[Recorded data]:
%%

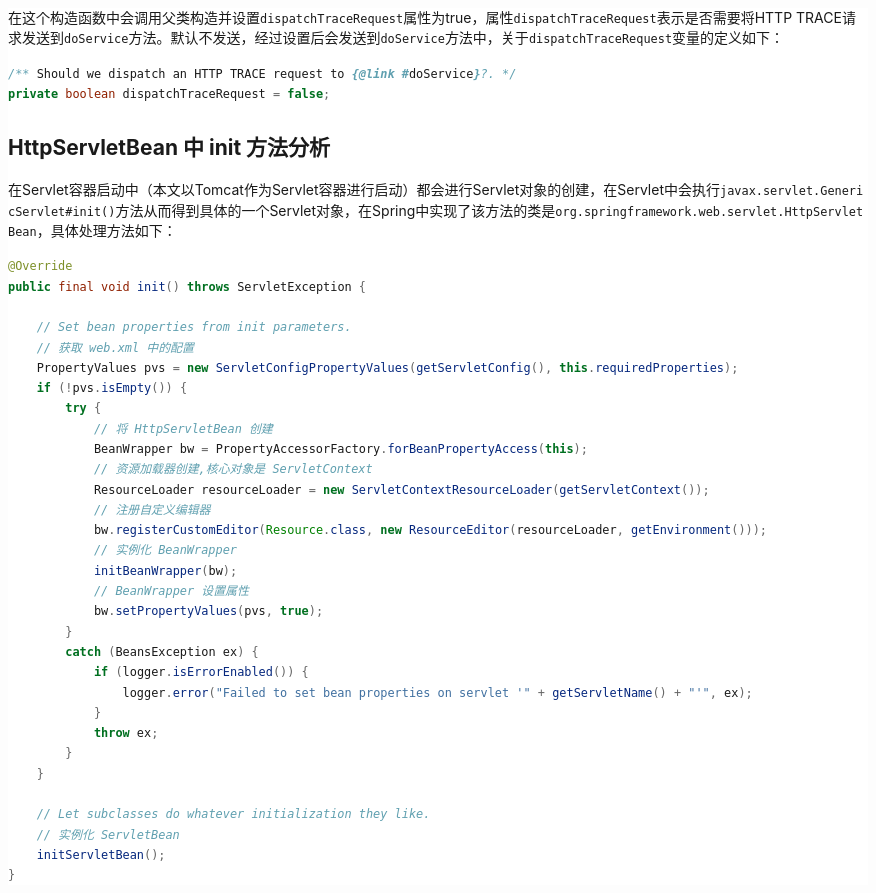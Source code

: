 在这个构造函数中会调用父类构造并设置`dispatchTraceRequest`属性为true，属性`dispatchTraceRequest`表示是否需要将HTTP TRACE请求发送到`doService`方法。默认不发送，经过设置后会发送到`doService`方法中，关于`dispatchTraceRequest`变量的定义如下：

```java
/** Should we dispatch an HTTP TRACE request to {@link #doService}?. */
private boolean dispatchTraceRequest = false;
```





## HttpServletBean 中 init 方法分析

在Servlet容器启动中（本文以Tomcat作为Servlet容器进行启动）都会进行Servlet对象的创建，在Servlet中会执行`javax.servlet.GenericServlet#init()`方法从而得到具体的一个Servlet对象，在Spring中实现了该方法的类是`org.springframework.web.servlet.HttpServletBean`，具体处理方法如下：

```java
@Override
public final void init() throws ServletException {

    // Set bean properties from init parameters.
    // 获取 web.xml 中的配置
    PropertyValues pvs = new ServletConfigPropertyValues(getServletConfig(), this.requiredProperties);
    if (!pvs.isEmpty()) {
        try {
            // 将 HttpServletBean 创建
            BeanWrapper bw = PropertyAccessorFactory.forBeanPropertyAccess(this);
            // 资源加载器创建,核心对象是 ServletContext
            ResourceLoader resourceLoader = new ServletContextResourceLoader(getServletContext());
            // 注册自定义编辑器
            bw.registerCustomEditor(Resource.class, new ResourceEditor(resourceLoader, getEnvironment()));
            // 实例化 BeanWrapper
            initBeanWrapper(bw);
            // BeanWrapper 设置属性
            bw.setPropertyValues(pvs, true);
        }
        catch (BeansException ex) {
            if (logger.isErrorEnabled()) {
                logger.error("Failed to set bean properties on servlet '" + getServletName() + "'", ex);
            }
            throw ex;
        }
    }

    // Let subclasses do whatever initialization they like.
    // 实例化 ServletBean
    initServletBean();
}
```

%%

[Required work]: Go through the entries and copy every line with "HttpServletBean".

[Written response]:
## HttpServletBean 中 init 方法分析
在Servlet容器启动中（本文以Tomcat作为Servlet容器进行启动）都会进行Servlet对象的创建，在Servlet中会执行`javax.servlet.GenericServlet#init()`方法从而得到具体的一个Servlet对象，在Spring中实现了该方法的类是`org.springframework.web.servlet.HttpServletBean`，具体处理方法如下：
            // 将 HttpServletBean 创建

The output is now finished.